Awards presented April 9, 1962
The nominees were ...
... when they should have been ...
And the Oscar went to ...
West Side Story. The thing about the classic movie musicals, from the Maurice Chevalier-Jeanette MacDonald Ruritanian romances, to the Busby Berkeley extravaganzas, to the Fred Astaire-Ginger Rogers partnership, to the triumphs of the MGM Freed unit that starred Judy Garland, Astaire, and Gene Kelly, was that they were supremely conscious of their artificiality, of the escapism of the Big White Sets and the overhead camerawork.
West Side Story is a theatrical classic, but when the Jets and Sharks start dancing on real New York streets in the Robert Wise-Jerome Robbins film, they look like chorus boys warming up outside the theater. Ineffective realism is not the only weakness of this much-loved film: the dubbed leads, Richard Beymer and Natalie Wood, are, respectively, bland and miscast. Some of the Stephen Sondheim lyrics have been bowdlerized. On the other hand, "America," restaged from an all-female number to a debate between the Sharks and their girls, with additional lyrics that give the song more bite, is terrific. If the whole film had been rethought as effectively as that one song, it would have been an unquestioned success.

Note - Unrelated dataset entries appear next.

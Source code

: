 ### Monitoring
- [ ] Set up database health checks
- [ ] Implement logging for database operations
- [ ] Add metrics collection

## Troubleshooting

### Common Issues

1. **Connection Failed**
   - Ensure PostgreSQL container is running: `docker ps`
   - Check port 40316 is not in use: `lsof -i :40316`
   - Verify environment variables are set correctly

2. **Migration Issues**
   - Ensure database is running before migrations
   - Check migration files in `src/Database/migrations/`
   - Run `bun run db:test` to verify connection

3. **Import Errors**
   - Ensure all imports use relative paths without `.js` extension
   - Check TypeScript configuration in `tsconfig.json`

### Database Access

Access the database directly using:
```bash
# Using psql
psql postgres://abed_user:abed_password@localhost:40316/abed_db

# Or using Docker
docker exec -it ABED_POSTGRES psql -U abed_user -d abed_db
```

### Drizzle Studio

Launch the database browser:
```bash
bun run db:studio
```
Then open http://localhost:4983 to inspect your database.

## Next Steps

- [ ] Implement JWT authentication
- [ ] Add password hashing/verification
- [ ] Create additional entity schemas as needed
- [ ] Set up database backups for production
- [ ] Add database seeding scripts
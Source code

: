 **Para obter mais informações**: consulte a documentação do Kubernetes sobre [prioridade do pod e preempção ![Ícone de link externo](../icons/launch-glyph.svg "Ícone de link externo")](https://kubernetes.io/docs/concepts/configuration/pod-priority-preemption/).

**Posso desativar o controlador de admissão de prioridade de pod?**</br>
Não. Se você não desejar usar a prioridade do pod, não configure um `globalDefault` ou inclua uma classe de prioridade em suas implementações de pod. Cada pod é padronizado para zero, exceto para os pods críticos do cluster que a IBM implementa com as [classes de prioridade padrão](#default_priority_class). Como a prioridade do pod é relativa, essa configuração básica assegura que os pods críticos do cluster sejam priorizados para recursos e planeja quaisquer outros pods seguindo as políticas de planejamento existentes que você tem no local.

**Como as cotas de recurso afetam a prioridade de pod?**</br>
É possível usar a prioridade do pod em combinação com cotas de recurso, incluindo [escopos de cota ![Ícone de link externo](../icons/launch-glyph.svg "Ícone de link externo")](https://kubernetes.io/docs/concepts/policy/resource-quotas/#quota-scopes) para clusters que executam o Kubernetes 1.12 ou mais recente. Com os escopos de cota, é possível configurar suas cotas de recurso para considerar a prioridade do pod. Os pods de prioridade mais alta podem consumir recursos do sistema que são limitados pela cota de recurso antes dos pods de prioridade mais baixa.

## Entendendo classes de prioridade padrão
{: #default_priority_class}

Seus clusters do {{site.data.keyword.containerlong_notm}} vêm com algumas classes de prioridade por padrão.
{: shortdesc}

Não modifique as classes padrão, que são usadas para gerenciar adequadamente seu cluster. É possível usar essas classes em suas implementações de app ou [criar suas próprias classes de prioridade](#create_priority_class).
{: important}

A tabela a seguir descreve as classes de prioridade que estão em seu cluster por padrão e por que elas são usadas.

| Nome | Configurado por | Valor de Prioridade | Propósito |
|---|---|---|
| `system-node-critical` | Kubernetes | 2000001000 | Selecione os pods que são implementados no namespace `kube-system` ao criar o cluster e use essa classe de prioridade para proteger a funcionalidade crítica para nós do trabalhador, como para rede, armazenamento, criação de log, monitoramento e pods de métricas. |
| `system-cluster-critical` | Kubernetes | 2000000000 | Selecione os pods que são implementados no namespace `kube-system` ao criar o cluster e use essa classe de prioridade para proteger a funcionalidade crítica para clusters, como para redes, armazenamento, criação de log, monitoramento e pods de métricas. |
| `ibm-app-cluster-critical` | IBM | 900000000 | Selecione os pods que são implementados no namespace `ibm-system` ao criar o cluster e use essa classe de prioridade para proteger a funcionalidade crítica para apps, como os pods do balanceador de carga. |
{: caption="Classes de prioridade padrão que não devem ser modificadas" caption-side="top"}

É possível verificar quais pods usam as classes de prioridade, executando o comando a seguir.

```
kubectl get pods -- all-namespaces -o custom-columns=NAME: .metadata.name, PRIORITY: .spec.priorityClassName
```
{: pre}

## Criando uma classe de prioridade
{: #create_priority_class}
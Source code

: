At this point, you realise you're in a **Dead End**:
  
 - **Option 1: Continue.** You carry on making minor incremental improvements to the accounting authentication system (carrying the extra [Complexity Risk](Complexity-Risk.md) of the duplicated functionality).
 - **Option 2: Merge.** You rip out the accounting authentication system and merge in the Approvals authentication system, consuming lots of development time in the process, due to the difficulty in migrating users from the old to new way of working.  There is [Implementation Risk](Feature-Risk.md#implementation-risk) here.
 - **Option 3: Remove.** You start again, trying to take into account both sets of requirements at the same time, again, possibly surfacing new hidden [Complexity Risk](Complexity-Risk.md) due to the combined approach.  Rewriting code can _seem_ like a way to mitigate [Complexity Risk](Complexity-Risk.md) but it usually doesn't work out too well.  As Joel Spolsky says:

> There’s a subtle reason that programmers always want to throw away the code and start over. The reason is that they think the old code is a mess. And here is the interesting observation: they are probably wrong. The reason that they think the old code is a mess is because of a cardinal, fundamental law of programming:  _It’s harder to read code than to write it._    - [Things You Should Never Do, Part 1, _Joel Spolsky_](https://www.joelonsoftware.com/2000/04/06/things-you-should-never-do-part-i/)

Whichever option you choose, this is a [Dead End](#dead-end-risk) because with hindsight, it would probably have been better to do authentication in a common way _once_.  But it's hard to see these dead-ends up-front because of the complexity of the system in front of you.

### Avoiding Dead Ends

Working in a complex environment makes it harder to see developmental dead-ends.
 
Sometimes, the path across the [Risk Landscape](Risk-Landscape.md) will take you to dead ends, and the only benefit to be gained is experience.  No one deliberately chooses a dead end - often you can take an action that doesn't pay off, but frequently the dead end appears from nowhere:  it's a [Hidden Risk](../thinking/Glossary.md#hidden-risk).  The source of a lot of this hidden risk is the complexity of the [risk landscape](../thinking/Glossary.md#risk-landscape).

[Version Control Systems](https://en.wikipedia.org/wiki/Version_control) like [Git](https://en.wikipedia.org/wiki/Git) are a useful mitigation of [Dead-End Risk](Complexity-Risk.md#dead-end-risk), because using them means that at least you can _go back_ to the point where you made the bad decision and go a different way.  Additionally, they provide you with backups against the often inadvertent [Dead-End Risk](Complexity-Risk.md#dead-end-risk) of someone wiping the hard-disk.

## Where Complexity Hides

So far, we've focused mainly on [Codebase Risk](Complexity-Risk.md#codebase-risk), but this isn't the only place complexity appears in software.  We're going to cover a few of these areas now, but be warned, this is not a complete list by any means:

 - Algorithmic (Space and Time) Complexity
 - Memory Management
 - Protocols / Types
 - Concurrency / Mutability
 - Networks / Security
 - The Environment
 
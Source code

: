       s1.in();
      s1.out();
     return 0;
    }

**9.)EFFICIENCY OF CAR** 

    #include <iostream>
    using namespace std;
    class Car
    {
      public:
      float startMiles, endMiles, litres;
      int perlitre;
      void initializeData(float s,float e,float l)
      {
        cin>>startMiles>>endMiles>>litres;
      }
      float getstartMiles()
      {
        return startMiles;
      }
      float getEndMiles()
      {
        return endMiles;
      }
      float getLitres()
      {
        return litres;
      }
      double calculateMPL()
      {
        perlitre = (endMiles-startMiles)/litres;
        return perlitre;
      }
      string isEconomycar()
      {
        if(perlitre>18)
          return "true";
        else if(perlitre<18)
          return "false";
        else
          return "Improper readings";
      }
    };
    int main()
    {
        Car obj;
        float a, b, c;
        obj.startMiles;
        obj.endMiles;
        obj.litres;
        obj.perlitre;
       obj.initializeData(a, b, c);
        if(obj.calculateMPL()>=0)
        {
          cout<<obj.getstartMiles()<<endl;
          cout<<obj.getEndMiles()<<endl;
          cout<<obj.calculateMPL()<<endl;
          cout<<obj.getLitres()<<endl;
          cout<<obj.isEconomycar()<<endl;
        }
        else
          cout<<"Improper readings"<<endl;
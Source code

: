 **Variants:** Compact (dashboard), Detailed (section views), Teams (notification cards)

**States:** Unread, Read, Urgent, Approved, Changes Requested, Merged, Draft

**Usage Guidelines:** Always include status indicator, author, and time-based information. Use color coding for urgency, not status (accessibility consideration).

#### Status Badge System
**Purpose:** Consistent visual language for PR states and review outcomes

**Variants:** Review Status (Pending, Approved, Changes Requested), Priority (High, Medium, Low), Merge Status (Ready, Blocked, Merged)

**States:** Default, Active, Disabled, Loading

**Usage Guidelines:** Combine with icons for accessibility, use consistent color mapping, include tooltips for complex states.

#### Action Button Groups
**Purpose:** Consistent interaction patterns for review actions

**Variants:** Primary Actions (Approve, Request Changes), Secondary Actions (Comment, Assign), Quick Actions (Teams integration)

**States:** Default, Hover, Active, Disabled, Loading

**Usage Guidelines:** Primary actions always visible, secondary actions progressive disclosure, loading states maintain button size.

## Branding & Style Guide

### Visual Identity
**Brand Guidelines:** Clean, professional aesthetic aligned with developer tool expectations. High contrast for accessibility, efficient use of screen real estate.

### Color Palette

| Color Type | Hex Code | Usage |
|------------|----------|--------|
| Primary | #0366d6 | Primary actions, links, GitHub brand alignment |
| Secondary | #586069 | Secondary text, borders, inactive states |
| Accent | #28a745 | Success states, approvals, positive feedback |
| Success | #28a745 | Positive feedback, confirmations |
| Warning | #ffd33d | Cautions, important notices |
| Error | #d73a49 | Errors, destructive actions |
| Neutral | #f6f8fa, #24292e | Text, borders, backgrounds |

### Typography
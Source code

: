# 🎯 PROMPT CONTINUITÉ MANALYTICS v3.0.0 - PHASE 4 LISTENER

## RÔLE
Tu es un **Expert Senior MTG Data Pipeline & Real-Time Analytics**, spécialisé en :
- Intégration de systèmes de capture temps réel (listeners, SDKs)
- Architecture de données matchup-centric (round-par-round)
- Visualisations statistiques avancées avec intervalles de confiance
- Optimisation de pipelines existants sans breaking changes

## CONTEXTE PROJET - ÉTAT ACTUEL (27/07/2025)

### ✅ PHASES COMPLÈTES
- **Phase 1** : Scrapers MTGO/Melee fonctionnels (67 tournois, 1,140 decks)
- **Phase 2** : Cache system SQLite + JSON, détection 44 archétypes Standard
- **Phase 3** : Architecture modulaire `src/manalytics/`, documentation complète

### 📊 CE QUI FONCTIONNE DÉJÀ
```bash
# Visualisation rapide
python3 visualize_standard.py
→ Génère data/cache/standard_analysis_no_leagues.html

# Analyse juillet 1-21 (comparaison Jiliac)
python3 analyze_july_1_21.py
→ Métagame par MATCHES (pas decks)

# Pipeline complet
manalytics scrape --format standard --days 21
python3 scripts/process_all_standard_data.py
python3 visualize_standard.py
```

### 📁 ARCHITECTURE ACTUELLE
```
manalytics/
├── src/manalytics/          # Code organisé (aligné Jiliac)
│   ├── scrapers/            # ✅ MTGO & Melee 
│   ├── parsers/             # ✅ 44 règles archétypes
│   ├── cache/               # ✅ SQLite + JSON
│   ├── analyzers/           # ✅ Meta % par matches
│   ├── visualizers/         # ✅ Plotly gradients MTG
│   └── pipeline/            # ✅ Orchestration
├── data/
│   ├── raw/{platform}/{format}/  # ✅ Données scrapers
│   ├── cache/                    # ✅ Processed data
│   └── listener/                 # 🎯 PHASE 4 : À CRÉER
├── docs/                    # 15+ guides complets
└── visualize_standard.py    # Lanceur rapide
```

... when it should have gone to ...
An entire best picture nomination slate could have been made up this year from foreign-language films alone: The Academy could have chosen its five from among
L'Avventura,
Ballad of a Soldier,
The Big Deal on Madonna Street,
Breathless,
Rocco and His Brothers,
Two Women, and
Yojimbo, to name a few. It was the peak of the influence of foreign film, with directors like Jean-Luc Godard, Michelangelo Antonioni, Ingmar Bergman, Vittorio De Sica, and Akira Kurosawa reshaping both the content and the form of motion pictures. If Federico Fellini's film deserves to stand out from all those others, it was that it was the biggest box-office success. His exploration of the spiritual malaise afflicting the Roman upper classes naturally had a titillation factor that drew in even people who usually balked at reading subtitles, especially after the image of Anita Ekberg splashing in the Trevi Fountain became widespread. It's not an entirely successful film: The extraordinary vividness of its images tends to negate its message about spiritual emptiness. In this regard, Antonioni's
L'Avventura is a superior film. But
La Dolce Vita taught a generation about the potential of film, made Marcello Mastroianni a star, and established Fellini as an auteur whose career was to be watched. Although it didn't make the best picture slate, it received an Oscar for costume design, and nominations for director, screenplay, and art direction.